Looking back a little closer in time -- from September 21, 1972 to Feb. 21, 1986 -- we can see what this president, this Duterte, refuses to see: the disappearance of thousands of people whom Marcos' military goons labeled as communist rebels, which included students protesting against warrantless arrests, abductions, and the curtailment of their freedom of speech, freedom to assemble, and other basic rights. Are there graphic photos of coeds nabbed by members of the constabulary or Metrocom, then raped, subjected to water torture and electrocution, brutally killed, their mutilated bodies thrown into still unknown graves? Among the victims were human rights advocates (Etta Rosales et al), writers who criticized Marcos' rule and corruption ("Pinasuka ako ng dugo." -- Ricky Lee), and rivals in politics and business monopoly. Before Duterte reaches the distant past, he cannot avoid the evidence of murders, and of plunders that impoverished the country, caused by his friends, the Marcoses, and, still closer in time, the Arroyos.

Hypocrisy can mean declaring not looking back but still looking back, beyond the big chip on your shoulder, and stating, as President of this damned Republic, that the US ambassador to the Philippines is "bakla" and a "son of a bitch." Ambassador Philip Goldberg's past sin? Goldberg had criticized presidential candidate Duterte for a hideous joke he made about the rape and murder of Australian missionary Jacqueline Hamill. After he became president, Duterte recalled meeting US State Secretary John Kerry: "I quarreled with his gay ambassador [referring to Goldberg]. I am pissed with him. He meddled during the election, giving statements here and there. He was not supposed to do that. That son of a bitch really annoyed me." Whelp of a doggie for an ambassador, bastard of a whore for a president. There must be a clinical explanation to this madness.

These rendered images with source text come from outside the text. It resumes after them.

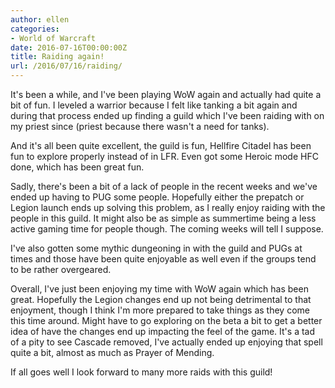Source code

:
 ```yaml
---
author: ellen
categories:
- World of Warcraft
date: 2016-07-16T00:00:00Z
title: Raiding again!
url: /2016/07/16/raiding/
---
```


It's been a while, and I've been playing WoW again and actually had quite a bit of fun. I leveled a warrior because I felt like tanking a bit again and during that process ended up finding a guild which I've been raiding with on my priest since (priest because there wasn't a need for tanks).

And it's all been quite excellent, the guild is fun, Hellfire Citadel has been fun to explore properly instead of in LFR. Even got some Heroic mode HFC done, which has been great fun.

Sadly, there's been a bit of a lack of people in the recent weeks and we've ended up having to PUG some people. Hopefully either the prepatch or Legion launch ends up solving this problem, as I really enjoy raiding with the people in this guild. It might also be as simple as summertime being a less active gaming time for people though. The coming weeks will tell I suppose.

I've also gotten some mythic dungeoning in with the guild and PUGs at times and those have been quite enjoyable as well even if the groups tend to be rather overgeared.

Overall, I've just been enjoying my time with WoW again which has been great. Hopefully the Legion changes end up not being detrimental to that enjoyment, though I think I'm more prepared to take things as they come this time around. Might have to go exploring on the beta a bit to get a better idea of have the changes end up impacting the feel of the game. It's a tad of a pity to see Cascade removed, I've actually ended up enjoying that spell quite a bit, almost as much as Prayer of Mending.

If all goes well I look forward to many more raids with this guild!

De Lima, former DOJ chief and now senator, did not escape Duterte's memory and wrath, either. He is now gathering evidence against De Lima and her former driver for their alleged coddling of drug lords in the National Penitentiary. Then there's Ban Ki Moon. Duterte, after shaking hands with the UN Secretary General last week, did not spare the man for issuing his concerns about the extrajudicial killings in the present administration.

Looking back, I thought Marcos was the worst authoritarian thief elected to the presidency. Then I thought Cory, after a brief admiration in 1986, was the caregiver of cronies and relatives in government. Ramos, in dotage still a political butterfly, flitting from his cousin Ferdinand's garden to Cory's yellow canvas to Gloria's team to Duterte's street corner. Estrada, instigator of EDSA 2001, was just a cut from the old Marcosian cloth as was Benigno Aquino III a chip off his peevish mother. What could be worse?

Well, after looking back at lot, we still have to look forward, wondering why Duterte insists on just six months to wipe out a serious drug problem, when he can -- methodically, without murdering "collateral damages," setting a bright example to the world community -- ensure the success of his vision in six years: 2,191 days instead of the silly 180 days he imposed on himself. That it's a campaign promise does not hold anymore, after he failed to jetski and plant a Philippine flag on Scarborough Shoal to fulfill another campaign pledge. Or was it another joke? The jokes and excuses are running thin; at least, through this eerie and deadly transparency, we can clearly see how worthless the lessons of History are, when we entrust our future to less worthy men.

Look back to affirm, not to deny, the truth.